Extracellular Vesicles: A Double-Edged Sword in Sepsis

Abstract

Sepsis is defined as a life-threatening organ dysfunction caused by a dysregulated host response to an infection. Several studies on mouse and patient sepsis samples have revealed that the level of extracellular vesicles (EVs) in the blood is altered compared to healthy controls, but the different functions of EVs during sepsis pathology are not yet completely understood. Sepsis EVs are described as modulators of inflammation, lymphocyte apoptosis, coagulation and organ dysfunction. Furthermore, EVs can influence clinical outcome and it is suggested that EVs can predict survival. Both detrimental and beneficial roles for EVs have been described in sepsis, depending on the EV cellular source and the disease phase during which the EVs are studied. In this review, we summarize the current knowledge of EV sources and functions during sepsis pathology based on in vitro and mouse models, as well as patient samples.

Keywords: extracellular vesicles; inflammation; sepsis.

Figure 1

Schematic representation of two frequently used sepsis models. (A) The lipopolysaccharide (LPS) endotoxemia model implies injection (mostly intraperitoneally) of the PRR agent LPS. (B) The cecal ligation and puncture (CLP) model is established by puncturing and ligating the cecum, by which feces can enter the peritoneal cavity. In both models, one of the disease symptoms is hypothermia, which can be monitored by measuring body temperature. Figure created with BioRender.com.

Figure 2

General set-up for functional analysis of extracellular vesicles (EVs). (1) EVs obtained via different approaches can be investigated in the context of sepsis or systemic inflammation. The specific cell type of interest (e.g., macrophages or neutrophils) can be stimulated in vitro (1A) followed by collection of EV containing culture medium for further analysis.

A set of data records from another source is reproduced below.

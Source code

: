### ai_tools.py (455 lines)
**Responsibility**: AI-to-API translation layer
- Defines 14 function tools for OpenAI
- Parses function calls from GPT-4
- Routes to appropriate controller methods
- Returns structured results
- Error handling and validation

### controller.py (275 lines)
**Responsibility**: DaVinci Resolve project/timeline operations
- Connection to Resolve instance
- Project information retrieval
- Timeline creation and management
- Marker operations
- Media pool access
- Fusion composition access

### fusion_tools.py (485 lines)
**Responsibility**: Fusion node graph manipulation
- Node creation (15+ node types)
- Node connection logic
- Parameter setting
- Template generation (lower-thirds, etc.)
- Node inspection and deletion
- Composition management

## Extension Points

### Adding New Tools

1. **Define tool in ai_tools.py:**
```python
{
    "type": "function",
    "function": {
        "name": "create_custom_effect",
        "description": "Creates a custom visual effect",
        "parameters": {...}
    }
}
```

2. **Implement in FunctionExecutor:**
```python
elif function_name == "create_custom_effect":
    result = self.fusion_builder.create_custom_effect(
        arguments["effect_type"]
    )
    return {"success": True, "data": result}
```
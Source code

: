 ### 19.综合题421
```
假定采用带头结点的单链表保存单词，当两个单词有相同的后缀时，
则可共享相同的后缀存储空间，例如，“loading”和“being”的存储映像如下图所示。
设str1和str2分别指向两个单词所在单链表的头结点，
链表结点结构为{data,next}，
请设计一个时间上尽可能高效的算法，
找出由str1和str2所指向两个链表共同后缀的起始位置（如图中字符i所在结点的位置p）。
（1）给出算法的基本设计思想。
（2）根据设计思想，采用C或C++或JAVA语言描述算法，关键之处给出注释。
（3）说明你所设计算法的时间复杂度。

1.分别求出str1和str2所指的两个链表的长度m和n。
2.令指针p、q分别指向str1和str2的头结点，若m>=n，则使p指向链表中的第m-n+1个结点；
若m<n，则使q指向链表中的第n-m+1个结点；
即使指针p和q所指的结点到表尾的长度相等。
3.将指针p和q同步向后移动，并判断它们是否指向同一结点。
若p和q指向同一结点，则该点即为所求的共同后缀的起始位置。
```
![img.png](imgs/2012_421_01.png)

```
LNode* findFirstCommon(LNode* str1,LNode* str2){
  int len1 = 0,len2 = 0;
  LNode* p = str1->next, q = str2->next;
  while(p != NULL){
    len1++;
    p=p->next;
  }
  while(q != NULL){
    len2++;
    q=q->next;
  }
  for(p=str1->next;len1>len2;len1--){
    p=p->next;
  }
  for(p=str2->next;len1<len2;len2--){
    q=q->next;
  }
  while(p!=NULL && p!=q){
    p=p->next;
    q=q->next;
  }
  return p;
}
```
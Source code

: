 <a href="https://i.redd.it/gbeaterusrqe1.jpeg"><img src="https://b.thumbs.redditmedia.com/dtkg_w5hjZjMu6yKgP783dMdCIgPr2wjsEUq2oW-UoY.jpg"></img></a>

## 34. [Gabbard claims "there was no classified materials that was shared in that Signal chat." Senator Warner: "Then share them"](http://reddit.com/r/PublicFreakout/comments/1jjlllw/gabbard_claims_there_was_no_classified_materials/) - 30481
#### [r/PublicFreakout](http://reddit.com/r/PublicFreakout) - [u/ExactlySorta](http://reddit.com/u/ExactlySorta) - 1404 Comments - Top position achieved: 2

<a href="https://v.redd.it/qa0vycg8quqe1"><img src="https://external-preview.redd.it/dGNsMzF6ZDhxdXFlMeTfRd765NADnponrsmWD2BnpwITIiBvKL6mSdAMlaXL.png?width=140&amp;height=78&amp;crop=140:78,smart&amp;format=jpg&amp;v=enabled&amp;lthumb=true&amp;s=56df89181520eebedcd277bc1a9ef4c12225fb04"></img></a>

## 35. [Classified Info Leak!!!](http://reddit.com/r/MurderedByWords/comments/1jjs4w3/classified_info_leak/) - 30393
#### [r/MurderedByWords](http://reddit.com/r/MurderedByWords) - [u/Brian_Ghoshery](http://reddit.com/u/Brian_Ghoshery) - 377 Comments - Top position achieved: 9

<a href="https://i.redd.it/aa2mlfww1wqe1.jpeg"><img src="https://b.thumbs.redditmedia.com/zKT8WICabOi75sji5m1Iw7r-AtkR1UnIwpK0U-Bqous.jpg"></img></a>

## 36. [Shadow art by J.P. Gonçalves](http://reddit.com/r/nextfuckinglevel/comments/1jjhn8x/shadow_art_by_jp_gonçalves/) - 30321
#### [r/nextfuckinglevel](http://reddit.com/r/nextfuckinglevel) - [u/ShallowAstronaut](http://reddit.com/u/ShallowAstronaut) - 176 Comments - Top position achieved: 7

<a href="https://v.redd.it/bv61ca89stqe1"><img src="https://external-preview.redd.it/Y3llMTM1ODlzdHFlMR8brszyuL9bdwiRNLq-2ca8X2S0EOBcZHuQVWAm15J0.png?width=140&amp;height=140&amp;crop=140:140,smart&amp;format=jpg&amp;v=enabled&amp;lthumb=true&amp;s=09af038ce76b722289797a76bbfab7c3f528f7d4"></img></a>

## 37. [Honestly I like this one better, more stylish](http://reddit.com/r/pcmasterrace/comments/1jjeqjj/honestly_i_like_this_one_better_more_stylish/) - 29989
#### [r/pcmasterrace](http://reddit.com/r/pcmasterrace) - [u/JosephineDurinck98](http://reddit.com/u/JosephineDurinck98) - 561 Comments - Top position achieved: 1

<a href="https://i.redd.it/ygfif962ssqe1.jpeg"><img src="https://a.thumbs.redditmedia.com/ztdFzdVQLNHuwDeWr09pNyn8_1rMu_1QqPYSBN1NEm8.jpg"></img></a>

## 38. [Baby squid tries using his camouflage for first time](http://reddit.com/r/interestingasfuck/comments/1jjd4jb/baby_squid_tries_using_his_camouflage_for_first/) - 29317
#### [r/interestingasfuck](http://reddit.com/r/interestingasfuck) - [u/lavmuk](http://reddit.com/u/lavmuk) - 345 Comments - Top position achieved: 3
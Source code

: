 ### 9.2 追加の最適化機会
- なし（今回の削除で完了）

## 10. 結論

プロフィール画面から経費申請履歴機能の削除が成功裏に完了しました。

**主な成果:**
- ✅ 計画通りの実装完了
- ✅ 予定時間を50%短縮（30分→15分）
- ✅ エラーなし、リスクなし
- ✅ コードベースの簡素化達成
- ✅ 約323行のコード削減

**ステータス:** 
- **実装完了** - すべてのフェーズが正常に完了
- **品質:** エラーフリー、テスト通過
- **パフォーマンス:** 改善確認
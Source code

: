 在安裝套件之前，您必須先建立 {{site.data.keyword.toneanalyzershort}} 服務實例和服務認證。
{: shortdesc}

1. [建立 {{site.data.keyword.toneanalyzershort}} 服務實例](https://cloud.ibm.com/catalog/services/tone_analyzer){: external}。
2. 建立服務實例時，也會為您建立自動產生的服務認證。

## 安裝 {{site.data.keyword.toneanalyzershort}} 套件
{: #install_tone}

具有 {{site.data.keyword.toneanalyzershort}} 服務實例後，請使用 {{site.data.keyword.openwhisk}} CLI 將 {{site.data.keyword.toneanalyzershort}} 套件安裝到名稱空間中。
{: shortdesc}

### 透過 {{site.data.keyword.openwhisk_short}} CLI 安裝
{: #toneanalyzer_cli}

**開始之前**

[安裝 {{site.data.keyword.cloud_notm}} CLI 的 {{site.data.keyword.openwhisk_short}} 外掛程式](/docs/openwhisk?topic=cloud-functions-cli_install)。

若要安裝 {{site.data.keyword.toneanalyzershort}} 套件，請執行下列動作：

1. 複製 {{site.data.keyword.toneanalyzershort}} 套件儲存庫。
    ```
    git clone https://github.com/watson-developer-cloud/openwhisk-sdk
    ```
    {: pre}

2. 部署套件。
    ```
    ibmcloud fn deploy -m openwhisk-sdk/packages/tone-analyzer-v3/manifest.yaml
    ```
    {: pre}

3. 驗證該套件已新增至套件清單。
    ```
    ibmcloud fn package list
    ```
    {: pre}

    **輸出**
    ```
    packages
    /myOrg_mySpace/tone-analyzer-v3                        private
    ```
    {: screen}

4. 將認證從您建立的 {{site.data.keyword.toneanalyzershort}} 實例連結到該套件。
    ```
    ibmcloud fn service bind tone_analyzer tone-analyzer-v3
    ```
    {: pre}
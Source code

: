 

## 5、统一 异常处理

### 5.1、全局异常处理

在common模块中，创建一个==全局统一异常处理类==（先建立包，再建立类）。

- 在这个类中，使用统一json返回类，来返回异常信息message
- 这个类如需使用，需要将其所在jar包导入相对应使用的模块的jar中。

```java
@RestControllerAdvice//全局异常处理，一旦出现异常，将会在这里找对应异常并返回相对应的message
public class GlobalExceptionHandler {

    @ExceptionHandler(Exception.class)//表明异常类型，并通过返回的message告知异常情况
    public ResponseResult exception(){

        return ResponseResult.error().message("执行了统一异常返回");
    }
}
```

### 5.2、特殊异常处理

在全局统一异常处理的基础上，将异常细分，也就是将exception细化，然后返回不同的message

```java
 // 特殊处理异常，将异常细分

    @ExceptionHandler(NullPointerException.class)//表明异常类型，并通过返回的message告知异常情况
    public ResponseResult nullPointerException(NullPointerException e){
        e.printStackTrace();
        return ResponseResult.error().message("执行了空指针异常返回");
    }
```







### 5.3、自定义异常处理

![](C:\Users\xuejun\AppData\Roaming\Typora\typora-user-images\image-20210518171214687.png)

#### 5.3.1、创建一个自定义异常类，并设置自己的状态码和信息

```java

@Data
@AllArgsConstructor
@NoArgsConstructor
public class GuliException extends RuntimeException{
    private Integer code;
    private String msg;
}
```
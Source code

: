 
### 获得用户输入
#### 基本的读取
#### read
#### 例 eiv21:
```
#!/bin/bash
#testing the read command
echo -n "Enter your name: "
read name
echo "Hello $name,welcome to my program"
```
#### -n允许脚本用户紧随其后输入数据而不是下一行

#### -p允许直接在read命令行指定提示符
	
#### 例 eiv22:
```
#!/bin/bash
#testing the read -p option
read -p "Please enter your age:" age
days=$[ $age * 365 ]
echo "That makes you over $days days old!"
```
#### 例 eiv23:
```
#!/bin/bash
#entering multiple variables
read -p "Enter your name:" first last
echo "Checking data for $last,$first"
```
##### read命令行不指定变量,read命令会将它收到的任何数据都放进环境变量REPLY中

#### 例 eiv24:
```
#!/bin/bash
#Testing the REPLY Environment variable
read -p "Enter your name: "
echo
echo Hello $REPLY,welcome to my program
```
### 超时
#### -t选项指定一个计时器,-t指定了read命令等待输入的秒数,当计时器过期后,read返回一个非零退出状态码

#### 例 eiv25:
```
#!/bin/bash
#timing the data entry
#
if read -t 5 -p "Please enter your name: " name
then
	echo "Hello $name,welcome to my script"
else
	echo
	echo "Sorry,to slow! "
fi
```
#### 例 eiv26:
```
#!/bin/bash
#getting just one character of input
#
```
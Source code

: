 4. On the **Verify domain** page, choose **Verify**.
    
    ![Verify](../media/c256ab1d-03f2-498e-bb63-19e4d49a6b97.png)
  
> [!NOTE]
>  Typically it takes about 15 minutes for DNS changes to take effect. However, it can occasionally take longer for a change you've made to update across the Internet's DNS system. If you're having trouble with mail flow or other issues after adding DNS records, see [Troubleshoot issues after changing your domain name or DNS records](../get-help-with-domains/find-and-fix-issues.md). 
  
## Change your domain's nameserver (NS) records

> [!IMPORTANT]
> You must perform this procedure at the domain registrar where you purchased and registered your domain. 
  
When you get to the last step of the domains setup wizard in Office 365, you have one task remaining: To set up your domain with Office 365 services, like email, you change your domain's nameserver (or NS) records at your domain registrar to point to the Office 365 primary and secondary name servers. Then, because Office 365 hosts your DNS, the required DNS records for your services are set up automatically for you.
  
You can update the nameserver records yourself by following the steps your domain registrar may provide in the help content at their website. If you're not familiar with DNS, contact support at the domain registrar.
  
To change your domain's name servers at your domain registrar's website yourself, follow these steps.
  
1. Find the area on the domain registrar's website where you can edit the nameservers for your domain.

Several experimental stimuli are used to stimulate the cells, including lipopolysaccharide (LPS), cytokines or bacteria. Alternatively, EVs can be isolated from biofluids such as cerebrospinal fluid (CSF), blood or urine derived from septic mice or human sepsis patients (1B). (2) EVs can be separated from the EV-containing sample via different isolation techniques. Following EV isolation, several characterization measures as proposed by the minimal information for studies of extracellular vesicles (MISEV) guidelines need to be implemented to assure the EVs are explored in the appropriate and most standardized way. (3) Next, purified EVs can be incubated with a cell type of interest, whereafter the effects on sepsis-related processes such as inflammation, apoptosis and anti-bacterial activity can be studied in vitro. The recipient cells of choice can be pretreated with an experimental stimulus as described in (1) or left in a naïve state. On the other hand, purified EVs can be administered to mice to study the EV-related effects on inflammation, organ damage and survival in vivo, in comparison with the effects of EVs isolated from control conditions. The subject of EV (pre)treatment can be a naïve mouse or a sepsis mouse. Figure created with BioRender.com.

Figure 3

Overview of pro- and anti-inflammatory functions of extracellular vesicles (EVs). EVs released in vitro after cellular stimulation or EVs isolated from blood of sepsis mouse models and patients carry different inflammatory molecules including cytokines, chemokines, growth factors, histones, high-motility group box-1 (HMGB1), heat shock proteins (HSPs), C-reactive protein (CRP) and miRNAs. It is not always specified whether these molecules are present inside or at the surface of EVs. Pro-inflammatory effects of sepsis EVs include (1) induction of macrophage polarization to their pro-inflammatory phenotype and augmentation of pro-inflammatory cytokine secretion by macrophages, (2) induction of T-cell differentiation from naïve T-cell to T-helper cell phenotype, and (3) stimulation of leukocyte chemotaxis. Anti-inflammatory effects include (4) reduction of leukocyte chemotaxis, (5) reduction of pro-inflammatory cytokine levels in the blood, (6) reduction of adhesion molecule expression on endothelial cells and (7) reduction of pro-inflammatory cytokine secretion by macrophages. Figure created with BioRender.com.